(Saved data entries)

┌──

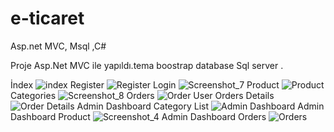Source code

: # e-ticaret
 Asp.net MVC, Msql ,C#

Proje Asp.Net MVC ile yapıldı.tema boostrap database Sql server .

İndex
![index](https://user-images.githubusercontent.com/109025120/224504475-4139924c-2462-4c92-a655-51a453859b71.png)
Register
![Register](https://user-images.githubusercontent.com/109025120/224504505-a1132c3e-fee7-4753-91b2-691f6cdd9746.png)
Login
![Screenshot_7](https://user-images.githubusercontent.com/109025120/224504537-612120be-fadc-4997-8cb6-85e3b10f8753.png)
Product
![Product](https://user-images.githubusercontent.com/109025120/224504578-de01f95b-de1a-436c-966c-f4d720f1e878.png)
Categories
![Screenshot_8](https://user-images.githubusercontent.com/109025120/224504624-b1e73749-db20-42de-bc9d-ee0648028bec.png)
Orders
![Order User](https://user-images.githubusercontent.com/109025120/224504854-7af2492d-f274-4910-bbdc-d3d19a88c8f4.png)
Orders Details
![Order Details](https://user-images.githubusercontent.com/109025120/224504673-dfe5ccf5-e607-44b3-a84a-3baf03a1007f.png)
Admin Dashboard Category List
![Admin Dashboard](https://user-images.githubusercontent.com/109025120/224504706-e4678f0a-fa80-47a6-8115-53f223992810.png)
Admin Dashboard Product
![Screenshot_4](https://user-images.githubusercontent.com/109025120/224504800-c4d54796-b658-41be-8127-e999c3045574.png)
Admin Dashboard Orders
![Orders](https://user-images.githubusercontent.com/109025120/224504647-a5028d87-f576-4125-9199-8fe8045a19c9.png)


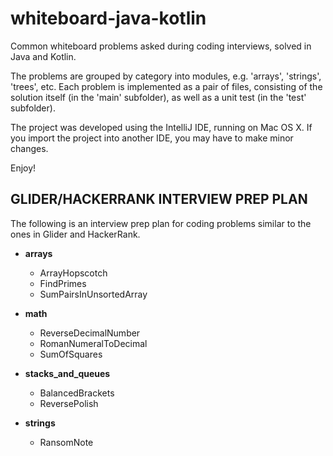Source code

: # whiteboard-java-kotlin

Common whiteboard problems asked during coding interviews,
solved in Java and Kotlin.

The problems are grouped by category into modules,
e.g.  'arrays', 'strings', 'trees', etc. Each problem
is implemented as a pair of files, consisting of the
solution itself (in the 'main' subfolder), as well as
a unit test (in the 'test' subfolder).

The project was developed using the IntelliJ IDE,
running on Mac OS X. If you import the project into
another IDE, you may have to make minor changes.

Enjoy!


## GLIDER/HACKERRANK INTERVIEW PREP PLAN

The following is an interview prep plan
for coding problems similar to the ones
in Glider and HackerRank.

- **arrays**
  - ArrayHopscotch
  - FindPrimes
  - SumPairsInUnsortedArray

- **math**
  - ReverseDecimalNumber
  - RomanNumeralToDecimal
  - SumOfSquares

- **stacks_and_queues**
  - BalancedBrackets
  - ReversePolish

- **strings**
  - RansomNote
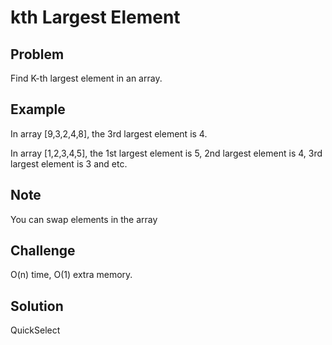 kth Largest Element
===


Problem
-------

Find K-th largest element in an array.

Example
-------

In array [9,3,2,4,8], the 3rd largest element is 4.

In array [1,2,3,4,5], the 1st largest element is 5, 2nd largest element is 4, 3rd largest element is 3 and etc.

Note
----

You can swap elements in the array

Challenge
---------

O(n) time, O(1) extra memory.

Solution
--------

QuickSelect

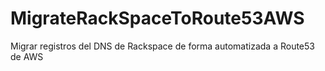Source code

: # MigrateRackSpaceToRoute53AWS
Migrar registros del DNS de Rackspace de forma automatizada a Route53 de AWS
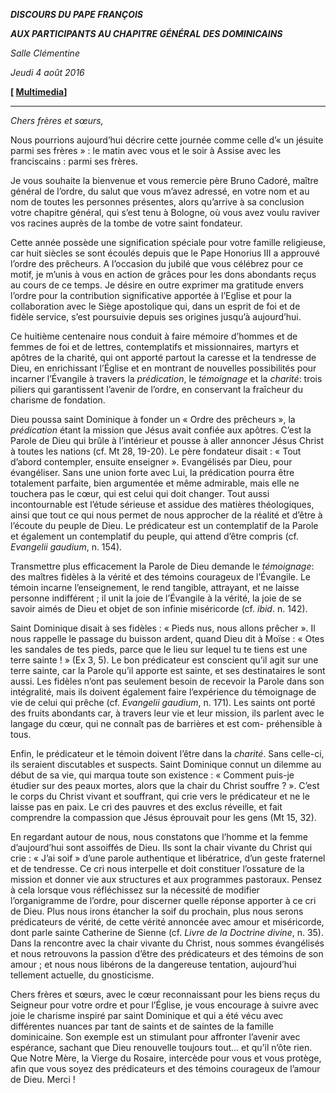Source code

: ***DISCOURS DU PAPE FRANÇOIS***

***AUX PARTICIPANTS AU CHAPITRE GÉNÉRAL DES DOMINICAINS***

*Salle Clémentine*

*Jeudi 4 août 2016*

**[ [Multimedia](http://w2.vatican.va/content/francesco/fr/events/event.dir.html/content/vaticanevents/fr/2016/8/4/domenicani.html)]**

* * *

*Chers frères et sœurs,*

Nous pourrions aujourd’hui décrire cette journée comme celle d’« un jésuite parmi ses frères » : le matin avec vous et le soir à Assise avec les franciscains : parmi ses frères.

Je vous souhaite la bienvenue et vous remercie père Bruno Cadoré, maître général de l’ordre, du salut que vous m’avez adressé, en votre nom et au nom de toutes les personnes présentes, alors qu’arrive à sa conclusion votre chapitre général, qui s’est tenu à Bologne, où vous avez voulu raviver vos racines auprès de la tombe de votre saint fondateur.

Cette année possède une signification spéciale pour votre famille religieuse, car huit siècles se sont écoulés depuis que le Pape Honorius III a approuvé l’ordre des prêcheurs. A l’occasion du jubilé que vous célébrez pour ce motif, je m’unis à vous en action de grâces pour les dons abondants reçus au cours de ce temps. Je désire en outre exprimer ma gratitude envers l’ordre pour la contribution significative apportée à l’Eglise et pour la collaboration avec le Siège apostolique qui, dans un esprit de foi et de fidèle service, s’est poursuivie depuis ses origines jusqu’à aujourd’hui.

Ce huitième centenaire nous conduit à faire mémoire d’hommes et de femmes de foi et de lettres, contemplatifs et missionnaires, martyrs et apôtres de la charité, qui ont apporté partout la caresse et la tendresse de Dieu, en enrichissant l’Église et en montrant de nouvelles possibilités pour incarner l’Évangile à travers la *prédication*, le *témoignage* et la *charité*: trois piliers qui garantissent l’avenir de l’ordre, en conservant la fraîcheur du charisme de fondation.

Dieu poussa saint Dominique à fonder un « Ordre des prêcheurs », la *prédication* étant la mission que Jésus avait confiée aux apôtres. C’est la Parole de Dieu qui brûle à l’intérieur et pousse à aller annoncer Jésus Christ à toutes les nations (cf. Mt 28, 19-20). Le père fondateur disait : « Tout d’abord contempler, ensuite enseigner ». Evangélisés par Dieu, pour évangéliser. Sans une union forte avec Lui, la prédication pourra être totalement parfaite, bien argumentée et même admirable, mais elle ne touchera pas le cœur, qui est celui qui doit changer. Tout aussi incontournable est l’étude sérieuse et assidue des matières théologiques, ainsi que tout ce qui nous permet de nous approcher de la réalité et d’être à l’écoute du peuple de Dieu. Le prédicateur est un contemplatif de la Parole et également un contemplatif du peuple, qui attend d’être compris (cf. *Evangelii gaudium*, n. 154).

Transmettre plus efficacement la Parole de Dieu demande le *témoignage*: des maîtres fidèles à la vérité et des témoins courageux de l’Évangile. Le témoin incarne l’enseignement, le rend tangible, attrayant, et ne laisse personne indifférent ; il unit la joie de l’Évangile à la vérité, la joie de se savoir aimés de Dieu et objet de son infinie miséricorde (cf. *ibid*. n. 142).

Saint Dominique disait à ses fidèles : « Pieds nus, nous allons prêcher ». Il nous rappelle le passage du buisson ardent, quand Dieu dit à Moïse : « Otes les sandales de tes pieds, parce que le lieu sur lequel tu te tiens est une terre sainte ! » (Ex 3, 5). Le bon prédicateur est conscient qu’il agit sur une terre sainte, car la Parole qu’il apporte est sainte, et ses destinataires le sont aussi. Les fidèles n’ont pas seulement besoin de recevoir la Parole dans son intégralité, mais ils doivent également faire l’expérience du témoignage de vie de celui qui prêche (cf. *Evangelii gaudium*, n. 171). Les saints ont porté des fruits abondants car, à travers leur vie et leur mission, ils parlent avec le langage du cœur, qui ne connaît pas de barrières et est com- préhensible à tous.

Enfin, le prédicateur et le témoin doivent l’être dans la *charité*. Sans celle-ci, ils seraient discutables et suspects. Saint Dominique connut un dilemme au début de sa vie, qui marqua toute son existence : « Comment puis-je étudier sur des peaux mortes, alors que la chair du Christ souffre ? ». C’est le corps du Christ vivant et souffrant, qui crie vers le prédicateur et ne le laisse pas en paix. Le cri des pauvres et des exclus réveille, et fait comprendre la compassion que Jésus éprouvait pour les gens (Mt 15, 32).

En regardant autour de nous, nous constatons que l’homme et la femme d’aujourd’hui sont assoiffés de Dieu. Ils sont la chair vivante du Christ qui crie : « J’ai soif » d’une parole authentique et libératrice, d’un geste fraternel et de tendresse. Ce cri nous interpelle et doit constituer l’ossature de la mission et donner vie aux structures et aux programmes pastoraux. Pensez à cela lorsque vous réfléchissez sur la nécessité de modifier l’organigramme de l’ordre, pour discerner quelle réponse apporter à ce cri de Dieu. Plus nous irons étancher la soif du prochain, plus nous serons prédicateurs de vérité, de cette vérité annoncée avec amour et miséricorde, dont parle sainte Catherine de Sienne (cf. *Livre de la Doctrine divine*, n. 35). Dans la rencontre avec la chair vivante du Christ, nous sommes évangélisés et nous retrouvons la passion d’être des prédicateurs et des témoins de son amour ; et nous nous libérons de la dangereuse tentation, aujourd’hui tellement actuelle, du gnosticisme.

Chers frères et sœurs, avec le cœur reconnaissant pour les biens reçus du Seigneur pour votre ordre et pour l’Église, je vous encourage à suivre avec joie le charisme inspiré par saint Dominique et qui a été vécu avec différentes nuances par tant de saints et de saintes de la famille dominicaine. Son exemple est un stimulant pour affronter l’avenir avec espérance, sachant que Dieu renouvelle toujours tout… et qu’il n’ôte rien. Que Notre Mère, la Vierge du Rosaire, intercède pour vous et vous protège, afin que vous soyez des prédicateurs et des témoins courageux de l’amour de Dieu. Merci !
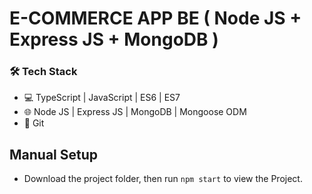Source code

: # E-COMMERCE APP BE ( Node JS + Express JS + MongoDB )

### 🛠️ Tech Stack

-   💻 TypeScript | JavaScript | ES6 | ES7
-   🌐 Node JS | Express JS | MongoDB | Mongoose ODM
-   🔧 Git

## Manual Setup

-   Download the project folder, then run `npm start` to view the Project.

└──

→ TASK TO CARRY OUT
Print from the line containing "O(n) time, O(1) extra memory." through the line containing "Nous pourrions aujourd’hui" in the data above, exactly as the lines stand, and omit every picture.

→ TASK OUTPUT
O(n) time, O(1) extra memory.

Solution
--------

QuickSelect

Source code

: # MigrateRackSpaceToRoute53AWS
Migrar registros del DNS de Rackspace de forma automatizada a Route53 de AWS
Source code

: ***DISCOURS DU PAPE FRANÇOIS***

***AUX PARTICIPANTS AU CHAPITRE GÉNÉRAL DES DOMINICAINS***

*Salle Clémentine*

*Jeudi 4 août 2016*

**[ [Multimedia](http://w2.vatican.va/content/francesco/fr/events/event.dir.html/content/vaticanevents/fr/2016/8/4/domenicani.html)]**

* * *

*Chers frères et sœurs,*

Nous pourrions aujourd’hui décrire cette journée comme celle d’« un jésuite parmi ses frères » : le matin avec vous et le soir à Assise avec les franciscains : parmi ses frères.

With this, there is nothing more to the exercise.